Crimea referendum on joining Russia could split Ukraine up, regardless of U.S., European protests

SEVASTOPOL, Ukraine -- Less than a week before Crimea's referendum, emotions are running high. Residents of the southeast Ukrainian peninsula who want to see their region cede from the nation and officially become part of Russia sense victory is round the corner.

The U.S. and Europe say the vote -- and the Russian invasion that prompted it -- are illegal, but CBS News' Elizabeth Palmer reports that thousands of pro-Russia demonstrators on the streets of regional capital Sevastopol don't care.

"We will overcome all obstacles and restore historical justice," Crimea's interim prime minister Sergey Aksionov stood and told a cheering crowd.

Ukraine: The heart of the revolution
There is a relatively small proportion of the population here who will voice the anti-Russian sentiment so pervasive in the country's west, around the capital Kiev, but the Russian military, in cooperation with various Ukrainian Crimean militias, are consolidating their grip.

Over the weekend, armed men shot at a Ukrainian border patrol plane, and they've been digging holes -- for a fence, or, according to some witnesses, landmines -- along Crimea's previously unmarked border with the rest of Ukraine.

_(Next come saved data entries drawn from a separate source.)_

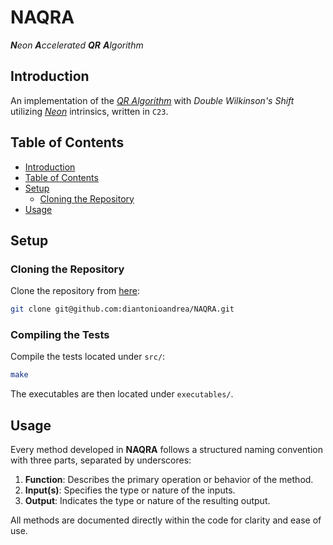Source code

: # NAQRA

_**N**eon **A**ccelerated **QR** **A**lgorithm_

## Introduction

An implementation of the [_QR Algorithm_](https://en.wikipedia.org/wiki/QR_algorithm) with _Double Wilkinson's Shift_ utilizing [_Neon_](https://developer.arm.com/Architectures/Neon) intrinsics, written in `C23`.

## Table of Contents

- [Introduction](#introduction)
- [Table of Contents](#table-of-contents)
- [Setup](#setup)
    - [Cloning the Repository](#cloning-the-repository)
- [Usage](#usage)

## Setup

### Cloning the Repository

Clone the repository from [here](https://github.com/diantonioandrea/NAQRA):

```bash
git clone git@github.com:diantonioandrea/NAQRA.git
```

### Compiling the Tests

Compile the tests located under `src/`:

```bash
make
```

The executables are then located under `executables/`.

## Usage

Every method developed in **NAQRA** follows a structured naming convention with three parts, separated by underscores:

1. **Function**: Describes the primary operation or behavior of the method.
2. **Input(s)**: Specifies the type or nature of the inputs.
3. **Output**: Indicates the type or nature of the resulting output.

All methods are documented directly within the code for clarity and ease of use.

On the other side of that border, former boxing champion and now presidential candidate Vitaly Klitschko told supporters in the Donetsk region "the main task is to unite and not allow the country to split."

But even as he spoke, the split was widening.

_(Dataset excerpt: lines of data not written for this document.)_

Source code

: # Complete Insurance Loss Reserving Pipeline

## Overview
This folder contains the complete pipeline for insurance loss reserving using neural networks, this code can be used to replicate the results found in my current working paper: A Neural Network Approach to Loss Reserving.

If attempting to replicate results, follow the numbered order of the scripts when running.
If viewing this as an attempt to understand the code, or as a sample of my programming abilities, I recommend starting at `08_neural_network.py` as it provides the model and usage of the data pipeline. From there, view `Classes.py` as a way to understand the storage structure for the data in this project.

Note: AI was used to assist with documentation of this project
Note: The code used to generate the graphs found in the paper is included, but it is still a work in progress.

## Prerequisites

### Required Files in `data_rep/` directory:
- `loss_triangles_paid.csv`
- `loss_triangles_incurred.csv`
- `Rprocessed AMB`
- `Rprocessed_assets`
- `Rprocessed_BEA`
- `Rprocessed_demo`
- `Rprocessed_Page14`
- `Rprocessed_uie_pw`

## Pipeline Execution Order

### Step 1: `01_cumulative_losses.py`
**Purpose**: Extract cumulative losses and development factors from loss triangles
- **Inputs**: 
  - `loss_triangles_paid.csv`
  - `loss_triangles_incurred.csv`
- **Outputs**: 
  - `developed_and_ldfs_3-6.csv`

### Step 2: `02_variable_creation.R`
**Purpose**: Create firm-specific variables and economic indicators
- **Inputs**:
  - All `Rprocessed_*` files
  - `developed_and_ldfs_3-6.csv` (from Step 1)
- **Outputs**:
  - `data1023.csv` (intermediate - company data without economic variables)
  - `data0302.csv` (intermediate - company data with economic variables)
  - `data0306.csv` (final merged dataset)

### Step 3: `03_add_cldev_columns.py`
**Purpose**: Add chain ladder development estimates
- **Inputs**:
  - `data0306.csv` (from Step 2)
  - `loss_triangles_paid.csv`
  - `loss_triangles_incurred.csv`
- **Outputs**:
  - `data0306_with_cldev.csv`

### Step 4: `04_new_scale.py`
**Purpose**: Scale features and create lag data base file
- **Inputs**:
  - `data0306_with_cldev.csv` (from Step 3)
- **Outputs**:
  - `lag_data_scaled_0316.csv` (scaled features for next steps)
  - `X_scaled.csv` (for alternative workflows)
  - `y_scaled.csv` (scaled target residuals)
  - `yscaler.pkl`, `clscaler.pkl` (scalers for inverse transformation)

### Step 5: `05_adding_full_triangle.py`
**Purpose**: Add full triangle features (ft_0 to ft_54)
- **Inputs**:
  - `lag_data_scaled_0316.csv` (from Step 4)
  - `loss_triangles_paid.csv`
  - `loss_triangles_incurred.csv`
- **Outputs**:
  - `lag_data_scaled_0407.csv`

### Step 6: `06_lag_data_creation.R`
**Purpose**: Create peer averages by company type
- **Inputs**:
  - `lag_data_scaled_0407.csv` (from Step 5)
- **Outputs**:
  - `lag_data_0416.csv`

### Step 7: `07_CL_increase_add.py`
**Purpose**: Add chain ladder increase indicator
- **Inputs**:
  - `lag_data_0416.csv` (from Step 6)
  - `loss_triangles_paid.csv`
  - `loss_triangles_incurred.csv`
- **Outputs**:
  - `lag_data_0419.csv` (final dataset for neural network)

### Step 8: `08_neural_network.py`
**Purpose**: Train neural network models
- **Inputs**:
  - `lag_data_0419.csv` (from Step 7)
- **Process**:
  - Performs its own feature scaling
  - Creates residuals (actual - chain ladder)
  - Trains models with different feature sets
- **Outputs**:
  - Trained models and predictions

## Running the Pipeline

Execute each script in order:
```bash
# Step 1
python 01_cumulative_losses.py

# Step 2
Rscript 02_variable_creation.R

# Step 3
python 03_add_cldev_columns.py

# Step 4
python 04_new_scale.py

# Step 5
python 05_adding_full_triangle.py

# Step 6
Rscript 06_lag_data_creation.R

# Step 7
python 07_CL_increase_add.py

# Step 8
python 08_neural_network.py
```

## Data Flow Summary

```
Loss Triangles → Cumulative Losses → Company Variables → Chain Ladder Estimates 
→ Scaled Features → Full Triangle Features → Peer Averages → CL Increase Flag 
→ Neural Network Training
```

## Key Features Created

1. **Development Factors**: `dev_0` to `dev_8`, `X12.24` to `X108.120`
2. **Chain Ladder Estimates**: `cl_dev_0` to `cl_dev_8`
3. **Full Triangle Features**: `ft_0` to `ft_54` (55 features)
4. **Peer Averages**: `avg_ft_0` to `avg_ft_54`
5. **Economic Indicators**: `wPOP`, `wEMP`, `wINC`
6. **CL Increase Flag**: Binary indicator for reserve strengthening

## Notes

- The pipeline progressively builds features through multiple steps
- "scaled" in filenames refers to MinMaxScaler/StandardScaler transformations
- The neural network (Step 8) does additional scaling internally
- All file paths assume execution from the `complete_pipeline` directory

Ukrainian soldiers stuck on their bases, surrounded by Russian troops and other pro-Kremlin gunmen, remained right where they were over the weekend, with no sign of reinforcements coming from Kiev.

A billboard urging residents of Crimea to vote for their region to cede from Ukraine and become a part of Russia in a March 16 referendum, reads, "16 March ... We Will Choose." CBS/Elizabeth Palmer
Around Sevastopol, Palmer said the campaign for voting in the referendum was clearly underway, with propaganda posters appearing on billboards -- some portraying it as a choice between a future with Russia and a future under some sort of totalitarian state akin to Nazi Germany.

The popular movement for Crimea to become part of Russia, controlled officially by Moscow, seems to gain strength every day.